Il Festival di Cannes 2026 ha ufficialmente dato il via alle danze. E lo ha fatto con una reunion che ci ha emozionato, un paio di leggende del cinema mano nella mano e un red carpet lontano dagli eccessi di Hollywood. Non è arrivato, infatti, Tom Cruise in elicottero, e niente standing ovation alla Robert De Niro come nel 2025. Ma ci ha pensato Joan Collins, 93 anni, ha salire i gradini con una vera padrona di casa. E poi Maika Monroe, Heidi Klum, Lucas Bravo (Emily in Paris), Tyrese Gibson, Alia Bhatt. E poi Bong Joon-ho, il Palma d’Oro di Parasite, e James Franco, che è tornato, insieme alla compagna Izabel Pakzad.
Peter Jackson è arrivato sulla Montée des Marches da ospite d’onore, poco dopo infatti è toccato a lui salire sul palco del Grand Lumière per ricevere la Palma d’Oro onoraria. A consegnargliela, sorpresa, è stato Elijah Wood, il suo Frodo, quello che venticinque anni fa partì per Mordor. Jackson, fedele a sé stesso, ha esordito con una battuta: «Non sono un tipo da Palma d’Oro».

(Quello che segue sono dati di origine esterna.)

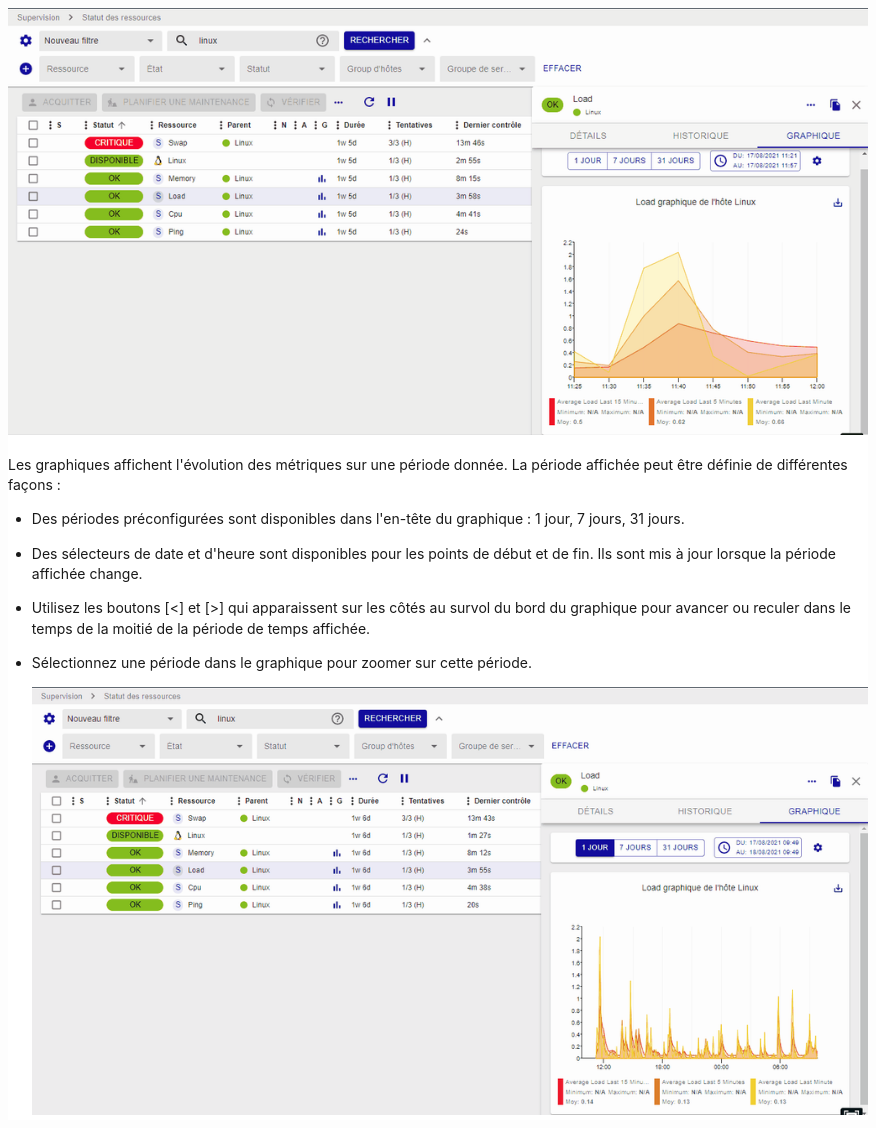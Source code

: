 ![image](../assets/alerts/resources-status/resources-status-graph-toggle-legends.gif)

Les graphiques affichent l'évolution des métriques sur une période donnée. La période affichée peut être définie de différentes façons :

- Des périodes préconfigurées sont disponibles dans l'en-tête du graphique : 1 jour, 7 jours, 31 jours.

- Des sélecteurs de date et d'heure sont disponibles pour les points de début et de fin. Ils sont mis à jour lorsque la période affichée change.

- Utilisez les boutons [\<] et [>] qui apparaissent sur les côtés au survol du bord du graphique pour avancer ou reculer dans le temps de la moitié de la période de temps affichée.

- Sélectionnez une période dans le graphique pour zoomer sur cette période.

    ![image](../assets/alerts/resources-status/resources-status-graph-time-selection.gif)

Per la prima volta la dichiarazione ufficiale di apertura non è stata affidata a una sola persona, ma a due. E che due: Gong Li, la musa di Zhang Yimou, e Jane Fonda, 88 anni e nessuna intenzione di fare la figurante. «Jane viene dall’Ovest, io vengo dall’Est. Stasera siamo qui insieme. Questa è la magia di Cannes», ha detto Gong Li. Poi Fonda ha preso il microfono e ha fatto Jane Fonda: «Credo nel potere delle voci. Voci sullo schermo, voci fuori dallo schermo, e sicuramente voci in strada, soprattutto adesso. Il cinema è sempre stato un atto di resistenza».